According to Bloomberg, for the first time since
he took power, Chinese President Xi Jinping will skip a Group of 20
summit. Instead, China is sending Premier Li Qiang to the event
hosted by India’s Prime Minister Narendra Modi. That’s a clear signal of the
relative value he places on the G-20 — set up with US backing in the late
1990s — versus the newly expanding BRICS grouping.
Xi just
made one of his rare 2023 overseas visits last month, to attend the BRICS
summit in South Africa, where he successfully pressed for its expansion to
include commodity powerhouses including Saudi Arabia, Argentina and the United
Arab Emirates.
The new BRICS-11 will account for a major share of key
global inputs, according to calculations by Center for Strategic and
International Studies researchers Gracelin Baskaran and Ben Cahill: a) 42%
of the world’s oil supply, b072% percent of rare earth minerals- with
three of the five nations with the largest reserves, c) 75% of the world’s
manganese, d) 50% of global graphite and e) 28% of nickel
“It is quite possible that a more coordinated approach”

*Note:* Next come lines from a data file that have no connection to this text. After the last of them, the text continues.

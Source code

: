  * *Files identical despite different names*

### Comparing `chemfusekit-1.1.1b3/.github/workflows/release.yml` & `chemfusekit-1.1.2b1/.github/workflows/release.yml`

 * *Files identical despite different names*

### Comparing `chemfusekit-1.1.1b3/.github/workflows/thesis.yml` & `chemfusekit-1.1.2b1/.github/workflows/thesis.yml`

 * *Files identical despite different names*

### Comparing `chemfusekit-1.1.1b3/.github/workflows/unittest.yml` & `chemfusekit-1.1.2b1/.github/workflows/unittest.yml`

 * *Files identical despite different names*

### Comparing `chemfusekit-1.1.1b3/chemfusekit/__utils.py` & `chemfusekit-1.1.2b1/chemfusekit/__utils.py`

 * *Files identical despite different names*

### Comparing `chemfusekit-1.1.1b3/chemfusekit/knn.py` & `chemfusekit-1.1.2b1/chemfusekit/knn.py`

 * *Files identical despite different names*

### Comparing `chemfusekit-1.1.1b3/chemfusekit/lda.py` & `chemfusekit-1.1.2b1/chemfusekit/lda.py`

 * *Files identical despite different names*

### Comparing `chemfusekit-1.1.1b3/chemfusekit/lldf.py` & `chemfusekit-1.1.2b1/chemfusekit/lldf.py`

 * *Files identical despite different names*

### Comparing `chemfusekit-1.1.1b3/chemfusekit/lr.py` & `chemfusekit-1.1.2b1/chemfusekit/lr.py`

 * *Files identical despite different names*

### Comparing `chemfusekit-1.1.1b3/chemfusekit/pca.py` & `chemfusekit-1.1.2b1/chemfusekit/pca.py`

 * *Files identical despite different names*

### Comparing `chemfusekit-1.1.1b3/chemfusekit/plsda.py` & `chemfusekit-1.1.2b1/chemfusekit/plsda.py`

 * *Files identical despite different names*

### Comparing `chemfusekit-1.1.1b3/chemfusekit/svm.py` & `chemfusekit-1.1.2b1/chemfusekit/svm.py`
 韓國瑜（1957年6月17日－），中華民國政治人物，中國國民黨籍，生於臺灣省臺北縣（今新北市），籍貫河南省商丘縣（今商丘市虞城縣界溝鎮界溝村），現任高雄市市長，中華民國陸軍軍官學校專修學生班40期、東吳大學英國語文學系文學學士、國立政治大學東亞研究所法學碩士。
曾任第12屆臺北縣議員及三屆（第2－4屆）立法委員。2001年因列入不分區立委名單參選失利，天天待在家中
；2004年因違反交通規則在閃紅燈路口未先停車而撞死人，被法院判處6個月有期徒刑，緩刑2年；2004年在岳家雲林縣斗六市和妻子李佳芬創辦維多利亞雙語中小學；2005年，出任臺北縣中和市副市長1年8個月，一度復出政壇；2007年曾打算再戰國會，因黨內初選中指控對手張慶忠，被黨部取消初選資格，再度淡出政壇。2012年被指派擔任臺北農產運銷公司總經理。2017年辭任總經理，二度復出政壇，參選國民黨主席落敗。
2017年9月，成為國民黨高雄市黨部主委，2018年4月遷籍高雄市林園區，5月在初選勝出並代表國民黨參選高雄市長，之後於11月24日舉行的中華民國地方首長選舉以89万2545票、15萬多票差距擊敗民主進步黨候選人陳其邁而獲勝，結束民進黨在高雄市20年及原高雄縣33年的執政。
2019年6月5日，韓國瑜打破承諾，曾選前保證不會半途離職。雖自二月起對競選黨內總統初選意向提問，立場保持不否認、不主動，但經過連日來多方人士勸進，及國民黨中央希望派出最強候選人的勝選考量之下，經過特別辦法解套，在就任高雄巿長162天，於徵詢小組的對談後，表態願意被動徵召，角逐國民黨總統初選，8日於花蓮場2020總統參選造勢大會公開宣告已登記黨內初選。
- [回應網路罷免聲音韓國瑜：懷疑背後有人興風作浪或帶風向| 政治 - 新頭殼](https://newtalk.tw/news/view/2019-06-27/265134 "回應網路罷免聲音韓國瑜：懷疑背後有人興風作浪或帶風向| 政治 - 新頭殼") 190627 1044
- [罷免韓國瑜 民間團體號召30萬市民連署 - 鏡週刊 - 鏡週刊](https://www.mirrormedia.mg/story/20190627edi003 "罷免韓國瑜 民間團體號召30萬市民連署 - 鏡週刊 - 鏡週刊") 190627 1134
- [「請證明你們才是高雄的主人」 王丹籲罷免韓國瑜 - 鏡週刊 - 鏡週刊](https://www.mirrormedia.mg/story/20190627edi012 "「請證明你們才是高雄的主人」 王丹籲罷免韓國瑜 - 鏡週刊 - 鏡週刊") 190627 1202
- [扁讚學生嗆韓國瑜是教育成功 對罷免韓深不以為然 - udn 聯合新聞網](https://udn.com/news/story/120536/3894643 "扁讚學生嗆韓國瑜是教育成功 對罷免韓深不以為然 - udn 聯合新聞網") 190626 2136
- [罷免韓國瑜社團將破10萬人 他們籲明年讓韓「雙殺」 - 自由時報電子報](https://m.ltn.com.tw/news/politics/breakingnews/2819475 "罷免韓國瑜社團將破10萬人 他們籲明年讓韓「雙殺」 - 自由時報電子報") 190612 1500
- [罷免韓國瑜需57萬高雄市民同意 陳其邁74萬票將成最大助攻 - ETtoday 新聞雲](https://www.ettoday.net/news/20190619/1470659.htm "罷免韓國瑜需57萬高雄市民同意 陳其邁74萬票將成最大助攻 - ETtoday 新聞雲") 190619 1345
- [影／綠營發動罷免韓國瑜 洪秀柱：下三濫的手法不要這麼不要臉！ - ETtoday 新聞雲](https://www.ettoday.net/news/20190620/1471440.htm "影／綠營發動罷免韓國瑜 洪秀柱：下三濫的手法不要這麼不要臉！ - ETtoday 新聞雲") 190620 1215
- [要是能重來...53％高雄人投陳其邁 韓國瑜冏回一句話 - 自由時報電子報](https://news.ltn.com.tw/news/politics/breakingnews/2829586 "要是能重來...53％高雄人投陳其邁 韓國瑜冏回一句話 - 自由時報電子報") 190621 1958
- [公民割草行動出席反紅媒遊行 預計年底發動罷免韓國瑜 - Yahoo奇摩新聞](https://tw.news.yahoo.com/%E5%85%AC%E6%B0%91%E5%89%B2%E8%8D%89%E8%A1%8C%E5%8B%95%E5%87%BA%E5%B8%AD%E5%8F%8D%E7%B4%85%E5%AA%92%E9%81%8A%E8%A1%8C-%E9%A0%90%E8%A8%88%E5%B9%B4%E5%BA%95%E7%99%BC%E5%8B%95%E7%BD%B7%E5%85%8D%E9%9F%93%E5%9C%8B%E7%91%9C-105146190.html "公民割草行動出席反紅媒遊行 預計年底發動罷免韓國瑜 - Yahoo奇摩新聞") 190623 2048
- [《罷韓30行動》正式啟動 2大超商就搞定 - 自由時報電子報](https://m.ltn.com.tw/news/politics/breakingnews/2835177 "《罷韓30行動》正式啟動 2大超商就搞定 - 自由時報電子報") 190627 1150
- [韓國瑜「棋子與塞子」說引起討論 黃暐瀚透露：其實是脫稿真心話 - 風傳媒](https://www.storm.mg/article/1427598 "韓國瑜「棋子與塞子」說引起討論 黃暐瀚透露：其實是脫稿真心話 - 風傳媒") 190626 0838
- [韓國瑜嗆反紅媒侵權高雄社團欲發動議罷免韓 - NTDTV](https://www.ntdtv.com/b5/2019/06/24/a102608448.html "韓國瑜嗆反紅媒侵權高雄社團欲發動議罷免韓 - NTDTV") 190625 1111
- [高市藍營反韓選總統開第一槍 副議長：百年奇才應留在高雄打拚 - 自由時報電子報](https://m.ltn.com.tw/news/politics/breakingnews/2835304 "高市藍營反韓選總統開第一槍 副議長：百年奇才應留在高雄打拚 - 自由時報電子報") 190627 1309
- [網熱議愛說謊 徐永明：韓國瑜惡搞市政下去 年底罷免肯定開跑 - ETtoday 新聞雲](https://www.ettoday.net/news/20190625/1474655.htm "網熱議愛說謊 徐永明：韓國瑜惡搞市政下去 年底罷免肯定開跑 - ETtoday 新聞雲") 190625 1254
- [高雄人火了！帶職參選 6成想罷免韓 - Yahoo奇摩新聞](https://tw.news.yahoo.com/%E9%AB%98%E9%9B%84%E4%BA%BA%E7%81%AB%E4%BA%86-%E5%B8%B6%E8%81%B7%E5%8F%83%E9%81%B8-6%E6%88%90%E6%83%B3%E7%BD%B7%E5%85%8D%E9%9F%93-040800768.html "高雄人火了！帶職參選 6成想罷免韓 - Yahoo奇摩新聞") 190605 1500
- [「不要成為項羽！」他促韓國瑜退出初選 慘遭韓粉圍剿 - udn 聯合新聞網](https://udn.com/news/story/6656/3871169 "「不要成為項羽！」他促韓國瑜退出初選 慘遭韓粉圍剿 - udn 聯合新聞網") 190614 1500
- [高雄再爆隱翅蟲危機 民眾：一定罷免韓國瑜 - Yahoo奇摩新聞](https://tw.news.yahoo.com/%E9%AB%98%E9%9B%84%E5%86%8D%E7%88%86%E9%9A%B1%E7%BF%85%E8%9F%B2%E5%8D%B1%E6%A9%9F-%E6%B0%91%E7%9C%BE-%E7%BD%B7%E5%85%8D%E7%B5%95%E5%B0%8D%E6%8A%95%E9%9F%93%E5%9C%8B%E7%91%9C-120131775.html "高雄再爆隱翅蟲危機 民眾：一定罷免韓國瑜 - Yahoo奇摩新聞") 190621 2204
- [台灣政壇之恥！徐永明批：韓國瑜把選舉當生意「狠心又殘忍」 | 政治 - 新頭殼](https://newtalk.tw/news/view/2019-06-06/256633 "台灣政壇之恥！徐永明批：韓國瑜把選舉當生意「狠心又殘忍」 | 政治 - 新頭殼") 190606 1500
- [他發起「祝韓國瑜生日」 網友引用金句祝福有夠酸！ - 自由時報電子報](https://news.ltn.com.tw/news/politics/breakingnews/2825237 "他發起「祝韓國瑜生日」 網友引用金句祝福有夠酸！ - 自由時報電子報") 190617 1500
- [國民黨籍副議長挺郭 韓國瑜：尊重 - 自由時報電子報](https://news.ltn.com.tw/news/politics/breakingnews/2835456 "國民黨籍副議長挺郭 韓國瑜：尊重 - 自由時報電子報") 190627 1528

toward export restrictions to the rest of the world could now develop among
the BRICS-11, the CSIS analysts wrote.
In the energy field, the group features both major oil
and gas producers as well as two of the largest importers, in China and
India.
Therefore, there is an incentive for members to set up mechanisms
to trade commodities outside the reach of the G-7 financial sector, Baskaran
and Cahill wrote.
Ex-Treasury
Secretary Lawrence Summers — who was in government when the G-20
began — says the enlarged BRICS is a symptom of the US
abdicating global leadership in the cause of economic nationalism. Whereas
Washington once championed free-trade deals, now its focus is on import
restrictions and a buy American bias, he says.
Whenever anybody says they care about producers, not
low prices for consumers, they are adopting a negative sum, ‘all-against-all’
vision of international economic policy that invites challenges to the
post-WWII vision the US once championed, says Summers, a paid contributor to
Bloomberg Television.
The BRICS-11 has its own challenges. Bloomberg’s
geo-economics team, led by Jennifer Welch, cautions that the dollar is
unlikely to be dethroned by any push by the group to use alternatives.
India-China
border tensions, part of the backdrop to Xi’s skipping the G-20, are a bar
to BRICS-11 coordination. President Joe Biden, who will be showing up in New
Delhi this week, has every incentive to keep Modi aloof from
China. Treasury Secretary Janet Yellen’s attendance marks her fourth
visit to India in 10 months, highlighting the US focus on that
relationship.
Biden and Xi will both be no-shows at the Asean summit of
Southeast Asian nations and key trading partners in Jakarta,
Indonesia, this week, a missed chance for both.
Japan’s Prime Minister Fumio Kishida will be — a great
opportunity for this key US ally to show support for the region in the wake of
a provocative Chinese map that sowed acrimony there.
And to share a stage with regional counterparts as China
tries to isolate Japan over its discharge of treated wastewater from wrecked
Fukushima reactors into the Pacific.